# Spring cleaning of the layouts etc.



## Jerry McColgan (Feb 8, 2008)

Perhaps this should be sort of a list of things most garden railroaders would never do but...

Early in the week I started with the caboose layout (all brass) which badly needed cleaning. The track is mounted on green outdoor carpeting over plywood about 3' above the ground.

I started with a LGB 50040 Track Cleaning Block but then went to a G Clean Track Cleaning Car (that has a LGB 50040 block in it). That worked pretty well but with all the grass stringy things from the surrounding trees the green layout had turned almost yellow.

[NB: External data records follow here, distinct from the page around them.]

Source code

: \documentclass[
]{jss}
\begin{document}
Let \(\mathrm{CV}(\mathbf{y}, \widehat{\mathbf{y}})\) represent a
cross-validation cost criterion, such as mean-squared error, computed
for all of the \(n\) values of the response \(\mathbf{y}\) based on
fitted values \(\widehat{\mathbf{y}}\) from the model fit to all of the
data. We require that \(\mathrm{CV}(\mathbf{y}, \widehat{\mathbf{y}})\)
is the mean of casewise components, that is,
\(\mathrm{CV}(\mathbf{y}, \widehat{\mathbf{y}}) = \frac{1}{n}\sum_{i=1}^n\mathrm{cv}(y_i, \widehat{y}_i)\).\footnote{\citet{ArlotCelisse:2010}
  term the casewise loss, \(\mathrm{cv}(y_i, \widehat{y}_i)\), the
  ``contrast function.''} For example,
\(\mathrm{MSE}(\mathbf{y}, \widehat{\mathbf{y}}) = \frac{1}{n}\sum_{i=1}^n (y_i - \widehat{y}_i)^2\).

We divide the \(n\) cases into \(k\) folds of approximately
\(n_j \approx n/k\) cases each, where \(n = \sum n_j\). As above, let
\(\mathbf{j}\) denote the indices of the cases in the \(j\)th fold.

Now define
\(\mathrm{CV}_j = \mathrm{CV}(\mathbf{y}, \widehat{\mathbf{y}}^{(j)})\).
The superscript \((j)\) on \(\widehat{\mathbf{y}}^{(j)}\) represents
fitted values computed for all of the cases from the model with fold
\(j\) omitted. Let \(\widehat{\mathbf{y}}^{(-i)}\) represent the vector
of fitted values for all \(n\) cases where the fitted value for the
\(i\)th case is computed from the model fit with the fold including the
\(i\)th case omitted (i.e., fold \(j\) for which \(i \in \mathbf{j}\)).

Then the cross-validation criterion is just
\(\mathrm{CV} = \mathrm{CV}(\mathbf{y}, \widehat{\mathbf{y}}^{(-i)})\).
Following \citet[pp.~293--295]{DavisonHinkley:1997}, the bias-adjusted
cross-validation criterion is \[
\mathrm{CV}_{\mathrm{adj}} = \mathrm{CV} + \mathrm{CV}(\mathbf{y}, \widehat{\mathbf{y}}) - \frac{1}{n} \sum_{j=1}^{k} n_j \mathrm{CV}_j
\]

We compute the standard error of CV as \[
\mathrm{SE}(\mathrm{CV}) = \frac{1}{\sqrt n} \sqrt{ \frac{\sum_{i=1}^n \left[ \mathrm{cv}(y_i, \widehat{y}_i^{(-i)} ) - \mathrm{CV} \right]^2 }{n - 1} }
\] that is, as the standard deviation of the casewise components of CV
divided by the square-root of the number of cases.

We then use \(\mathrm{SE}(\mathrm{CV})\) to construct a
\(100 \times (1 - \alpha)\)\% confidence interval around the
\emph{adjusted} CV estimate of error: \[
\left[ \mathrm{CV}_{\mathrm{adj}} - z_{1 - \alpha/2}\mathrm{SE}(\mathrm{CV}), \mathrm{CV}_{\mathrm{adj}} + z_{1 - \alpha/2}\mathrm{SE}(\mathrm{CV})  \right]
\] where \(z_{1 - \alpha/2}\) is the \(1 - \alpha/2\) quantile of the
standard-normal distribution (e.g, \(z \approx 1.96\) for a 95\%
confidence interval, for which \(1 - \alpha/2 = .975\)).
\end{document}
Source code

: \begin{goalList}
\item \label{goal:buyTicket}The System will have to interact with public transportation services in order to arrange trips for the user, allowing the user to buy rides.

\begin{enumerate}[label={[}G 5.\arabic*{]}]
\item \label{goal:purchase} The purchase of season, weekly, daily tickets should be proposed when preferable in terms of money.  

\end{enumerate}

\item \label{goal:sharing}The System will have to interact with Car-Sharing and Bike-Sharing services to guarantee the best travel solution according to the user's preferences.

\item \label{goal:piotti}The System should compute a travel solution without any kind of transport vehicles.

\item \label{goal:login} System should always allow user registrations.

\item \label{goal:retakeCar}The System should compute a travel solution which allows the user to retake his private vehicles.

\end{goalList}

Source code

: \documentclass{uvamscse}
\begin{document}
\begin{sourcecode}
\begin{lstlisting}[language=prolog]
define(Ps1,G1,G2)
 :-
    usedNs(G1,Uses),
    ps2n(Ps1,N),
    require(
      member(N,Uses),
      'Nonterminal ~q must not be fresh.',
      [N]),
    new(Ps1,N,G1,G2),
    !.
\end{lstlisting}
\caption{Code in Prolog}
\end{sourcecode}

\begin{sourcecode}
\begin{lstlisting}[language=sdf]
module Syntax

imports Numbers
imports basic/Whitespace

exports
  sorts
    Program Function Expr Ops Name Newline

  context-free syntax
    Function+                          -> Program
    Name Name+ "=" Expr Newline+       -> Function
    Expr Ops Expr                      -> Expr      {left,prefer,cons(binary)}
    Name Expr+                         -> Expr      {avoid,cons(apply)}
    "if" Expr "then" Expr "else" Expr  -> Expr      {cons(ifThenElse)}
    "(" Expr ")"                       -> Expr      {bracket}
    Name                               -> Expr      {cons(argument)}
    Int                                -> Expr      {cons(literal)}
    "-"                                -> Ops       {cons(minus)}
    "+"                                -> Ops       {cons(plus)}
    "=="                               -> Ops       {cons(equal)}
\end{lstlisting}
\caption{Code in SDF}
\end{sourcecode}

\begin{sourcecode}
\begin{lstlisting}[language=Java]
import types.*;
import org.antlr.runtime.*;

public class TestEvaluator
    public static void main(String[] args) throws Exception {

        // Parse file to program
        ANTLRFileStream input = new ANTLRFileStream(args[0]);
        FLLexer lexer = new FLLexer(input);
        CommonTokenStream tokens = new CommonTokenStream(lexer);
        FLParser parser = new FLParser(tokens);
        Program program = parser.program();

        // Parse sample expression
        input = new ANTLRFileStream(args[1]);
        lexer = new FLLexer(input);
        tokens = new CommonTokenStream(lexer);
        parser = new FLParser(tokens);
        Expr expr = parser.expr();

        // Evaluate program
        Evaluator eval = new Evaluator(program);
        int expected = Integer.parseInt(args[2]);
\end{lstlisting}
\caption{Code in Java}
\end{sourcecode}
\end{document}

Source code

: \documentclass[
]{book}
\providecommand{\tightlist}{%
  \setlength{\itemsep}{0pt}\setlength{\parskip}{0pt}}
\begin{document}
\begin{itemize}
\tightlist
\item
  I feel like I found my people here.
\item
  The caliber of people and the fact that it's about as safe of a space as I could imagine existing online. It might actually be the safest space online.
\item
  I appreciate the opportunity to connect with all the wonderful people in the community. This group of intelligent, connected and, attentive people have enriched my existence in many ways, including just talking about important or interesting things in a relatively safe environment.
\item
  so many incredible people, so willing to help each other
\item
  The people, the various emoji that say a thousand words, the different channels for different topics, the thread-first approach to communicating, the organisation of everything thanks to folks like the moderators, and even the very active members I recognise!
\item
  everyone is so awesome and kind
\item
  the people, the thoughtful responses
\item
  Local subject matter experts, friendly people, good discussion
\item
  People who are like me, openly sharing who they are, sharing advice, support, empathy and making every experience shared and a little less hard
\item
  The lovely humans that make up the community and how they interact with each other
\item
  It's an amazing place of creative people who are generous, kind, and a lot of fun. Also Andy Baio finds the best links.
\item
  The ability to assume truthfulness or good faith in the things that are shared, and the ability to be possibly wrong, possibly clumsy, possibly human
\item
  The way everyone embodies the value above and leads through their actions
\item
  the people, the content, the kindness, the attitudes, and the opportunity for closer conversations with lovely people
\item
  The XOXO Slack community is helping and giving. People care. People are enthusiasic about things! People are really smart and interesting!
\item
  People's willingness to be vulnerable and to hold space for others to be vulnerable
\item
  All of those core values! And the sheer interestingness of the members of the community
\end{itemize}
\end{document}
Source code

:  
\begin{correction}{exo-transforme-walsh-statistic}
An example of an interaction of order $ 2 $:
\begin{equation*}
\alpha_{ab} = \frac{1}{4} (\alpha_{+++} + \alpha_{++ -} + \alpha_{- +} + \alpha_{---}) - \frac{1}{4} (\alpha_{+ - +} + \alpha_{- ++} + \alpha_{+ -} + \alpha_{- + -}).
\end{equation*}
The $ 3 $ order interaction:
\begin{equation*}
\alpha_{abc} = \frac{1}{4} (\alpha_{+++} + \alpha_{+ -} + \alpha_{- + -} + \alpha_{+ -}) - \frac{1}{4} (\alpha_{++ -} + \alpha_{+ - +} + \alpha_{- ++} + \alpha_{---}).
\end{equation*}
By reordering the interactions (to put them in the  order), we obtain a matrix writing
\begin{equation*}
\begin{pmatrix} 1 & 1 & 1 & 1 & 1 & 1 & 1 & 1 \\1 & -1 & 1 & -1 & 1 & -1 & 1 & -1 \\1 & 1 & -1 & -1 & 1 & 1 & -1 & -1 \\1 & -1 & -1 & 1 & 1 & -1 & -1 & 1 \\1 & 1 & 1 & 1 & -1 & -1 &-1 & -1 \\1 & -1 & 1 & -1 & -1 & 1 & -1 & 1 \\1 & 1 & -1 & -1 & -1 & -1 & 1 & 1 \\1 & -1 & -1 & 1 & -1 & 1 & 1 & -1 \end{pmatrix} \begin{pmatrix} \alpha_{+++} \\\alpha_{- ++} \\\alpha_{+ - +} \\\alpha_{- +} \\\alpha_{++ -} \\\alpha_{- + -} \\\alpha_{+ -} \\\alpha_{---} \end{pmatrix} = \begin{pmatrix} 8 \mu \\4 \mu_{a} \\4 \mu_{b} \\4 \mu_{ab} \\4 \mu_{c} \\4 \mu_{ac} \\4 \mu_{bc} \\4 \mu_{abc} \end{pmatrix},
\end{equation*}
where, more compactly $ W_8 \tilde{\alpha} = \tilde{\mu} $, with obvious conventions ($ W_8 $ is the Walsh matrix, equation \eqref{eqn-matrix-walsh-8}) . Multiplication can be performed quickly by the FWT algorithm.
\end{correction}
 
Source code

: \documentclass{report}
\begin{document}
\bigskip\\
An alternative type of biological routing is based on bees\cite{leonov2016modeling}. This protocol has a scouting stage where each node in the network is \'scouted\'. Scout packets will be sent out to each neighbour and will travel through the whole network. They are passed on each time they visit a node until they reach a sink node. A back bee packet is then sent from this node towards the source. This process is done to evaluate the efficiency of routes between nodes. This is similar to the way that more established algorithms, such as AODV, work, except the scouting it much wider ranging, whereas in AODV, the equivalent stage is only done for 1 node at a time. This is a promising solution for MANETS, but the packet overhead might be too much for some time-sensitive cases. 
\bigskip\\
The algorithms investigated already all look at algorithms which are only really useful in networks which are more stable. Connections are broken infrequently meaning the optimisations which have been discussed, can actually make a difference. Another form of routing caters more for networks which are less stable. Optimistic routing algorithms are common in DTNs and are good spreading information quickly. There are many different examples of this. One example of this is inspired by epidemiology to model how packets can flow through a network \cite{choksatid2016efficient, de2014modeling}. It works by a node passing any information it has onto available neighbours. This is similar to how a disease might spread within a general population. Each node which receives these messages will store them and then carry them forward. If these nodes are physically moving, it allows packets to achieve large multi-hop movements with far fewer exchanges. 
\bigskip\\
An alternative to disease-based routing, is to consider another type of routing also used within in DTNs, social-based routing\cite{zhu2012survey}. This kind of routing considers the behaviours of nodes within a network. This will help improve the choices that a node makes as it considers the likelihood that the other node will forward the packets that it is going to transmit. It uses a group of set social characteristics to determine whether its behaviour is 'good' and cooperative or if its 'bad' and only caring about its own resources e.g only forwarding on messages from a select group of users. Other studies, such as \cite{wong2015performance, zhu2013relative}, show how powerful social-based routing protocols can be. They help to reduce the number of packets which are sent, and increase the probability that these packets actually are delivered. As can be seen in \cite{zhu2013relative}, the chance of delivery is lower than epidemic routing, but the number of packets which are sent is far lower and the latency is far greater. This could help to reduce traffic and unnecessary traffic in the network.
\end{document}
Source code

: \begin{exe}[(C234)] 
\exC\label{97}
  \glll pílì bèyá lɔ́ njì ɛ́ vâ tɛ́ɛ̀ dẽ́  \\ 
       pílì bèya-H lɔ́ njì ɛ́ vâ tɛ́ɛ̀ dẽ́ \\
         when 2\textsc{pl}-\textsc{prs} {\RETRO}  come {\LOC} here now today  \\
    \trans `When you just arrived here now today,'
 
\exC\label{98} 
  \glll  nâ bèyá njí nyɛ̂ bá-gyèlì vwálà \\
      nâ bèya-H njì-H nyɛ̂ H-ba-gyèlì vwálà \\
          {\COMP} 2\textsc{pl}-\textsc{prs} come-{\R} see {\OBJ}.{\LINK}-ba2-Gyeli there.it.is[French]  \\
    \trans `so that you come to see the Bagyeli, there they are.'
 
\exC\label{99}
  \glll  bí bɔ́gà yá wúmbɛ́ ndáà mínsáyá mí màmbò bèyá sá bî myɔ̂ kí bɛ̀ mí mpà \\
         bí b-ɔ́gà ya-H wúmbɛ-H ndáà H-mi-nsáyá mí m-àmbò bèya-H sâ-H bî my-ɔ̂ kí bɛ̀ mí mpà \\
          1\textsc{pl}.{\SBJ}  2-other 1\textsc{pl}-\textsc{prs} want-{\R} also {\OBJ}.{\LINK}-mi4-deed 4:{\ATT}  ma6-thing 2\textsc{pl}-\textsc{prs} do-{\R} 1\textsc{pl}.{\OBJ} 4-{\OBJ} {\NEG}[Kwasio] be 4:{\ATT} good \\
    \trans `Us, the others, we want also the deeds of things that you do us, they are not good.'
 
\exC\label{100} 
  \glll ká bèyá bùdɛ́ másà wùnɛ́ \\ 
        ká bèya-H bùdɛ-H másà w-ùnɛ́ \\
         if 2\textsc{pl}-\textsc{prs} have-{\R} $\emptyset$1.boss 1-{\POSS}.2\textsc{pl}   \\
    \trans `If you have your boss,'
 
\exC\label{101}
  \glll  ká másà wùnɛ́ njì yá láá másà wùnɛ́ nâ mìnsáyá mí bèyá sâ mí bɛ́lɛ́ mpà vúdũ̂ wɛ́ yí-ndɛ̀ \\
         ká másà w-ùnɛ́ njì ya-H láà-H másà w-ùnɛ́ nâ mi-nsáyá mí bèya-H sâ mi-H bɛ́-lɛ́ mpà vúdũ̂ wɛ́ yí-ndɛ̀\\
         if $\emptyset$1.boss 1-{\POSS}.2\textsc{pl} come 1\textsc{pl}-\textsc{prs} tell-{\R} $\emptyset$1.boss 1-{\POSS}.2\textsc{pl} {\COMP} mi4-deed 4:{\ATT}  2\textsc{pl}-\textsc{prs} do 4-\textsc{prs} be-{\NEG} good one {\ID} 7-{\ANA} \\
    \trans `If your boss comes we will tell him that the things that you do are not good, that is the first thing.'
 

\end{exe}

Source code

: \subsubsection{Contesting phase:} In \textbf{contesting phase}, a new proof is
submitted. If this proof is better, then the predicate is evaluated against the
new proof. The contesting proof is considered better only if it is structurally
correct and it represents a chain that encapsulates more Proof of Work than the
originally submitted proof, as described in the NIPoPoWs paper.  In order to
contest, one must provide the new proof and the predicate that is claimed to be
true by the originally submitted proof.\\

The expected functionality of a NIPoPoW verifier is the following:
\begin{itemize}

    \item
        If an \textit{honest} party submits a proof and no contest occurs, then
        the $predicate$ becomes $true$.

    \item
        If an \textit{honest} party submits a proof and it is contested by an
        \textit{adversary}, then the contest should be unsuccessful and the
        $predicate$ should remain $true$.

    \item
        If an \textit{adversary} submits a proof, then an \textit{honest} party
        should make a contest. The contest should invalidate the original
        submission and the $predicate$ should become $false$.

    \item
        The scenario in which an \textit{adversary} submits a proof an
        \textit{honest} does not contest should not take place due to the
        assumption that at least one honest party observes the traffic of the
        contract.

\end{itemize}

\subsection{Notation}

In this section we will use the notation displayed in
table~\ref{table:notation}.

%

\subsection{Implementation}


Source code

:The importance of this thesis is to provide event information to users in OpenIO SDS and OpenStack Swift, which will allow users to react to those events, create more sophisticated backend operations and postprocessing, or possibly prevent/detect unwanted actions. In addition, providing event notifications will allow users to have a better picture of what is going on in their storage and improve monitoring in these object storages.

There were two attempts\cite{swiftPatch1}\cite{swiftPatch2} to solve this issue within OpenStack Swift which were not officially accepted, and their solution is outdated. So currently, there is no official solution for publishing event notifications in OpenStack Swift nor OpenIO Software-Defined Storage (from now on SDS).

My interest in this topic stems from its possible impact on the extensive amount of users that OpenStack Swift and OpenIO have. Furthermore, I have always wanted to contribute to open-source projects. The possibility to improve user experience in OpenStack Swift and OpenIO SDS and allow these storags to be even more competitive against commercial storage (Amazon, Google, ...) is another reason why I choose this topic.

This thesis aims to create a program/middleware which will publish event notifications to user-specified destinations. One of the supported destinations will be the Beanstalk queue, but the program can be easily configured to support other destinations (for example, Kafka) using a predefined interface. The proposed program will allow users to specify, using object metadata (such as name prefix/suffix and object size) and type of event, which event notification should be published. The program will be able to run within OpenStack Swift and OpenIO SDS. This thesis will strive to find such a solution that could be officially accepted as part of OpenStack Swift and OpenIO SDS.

Out came the leaf blower and it did a pretty good job of cleaning the rest of the layout.

Today I started on the main outside layout which was more challenging. The screened porch (where I run the trains from) was covered in dust & dirt plus a bunch of leaves had managed to get inside as well. A shop vac made a good start on the leaves and some of the dirt but everything still looked pretty dirty so the next step was to bring out the pressure washer - that cleaned up the porch.

The leaf blower got a lot of the tree trash off the deck with the buildings and track but everything still looked pretty dirty so I figured what the heck and started spraying everything with the pressure washer. 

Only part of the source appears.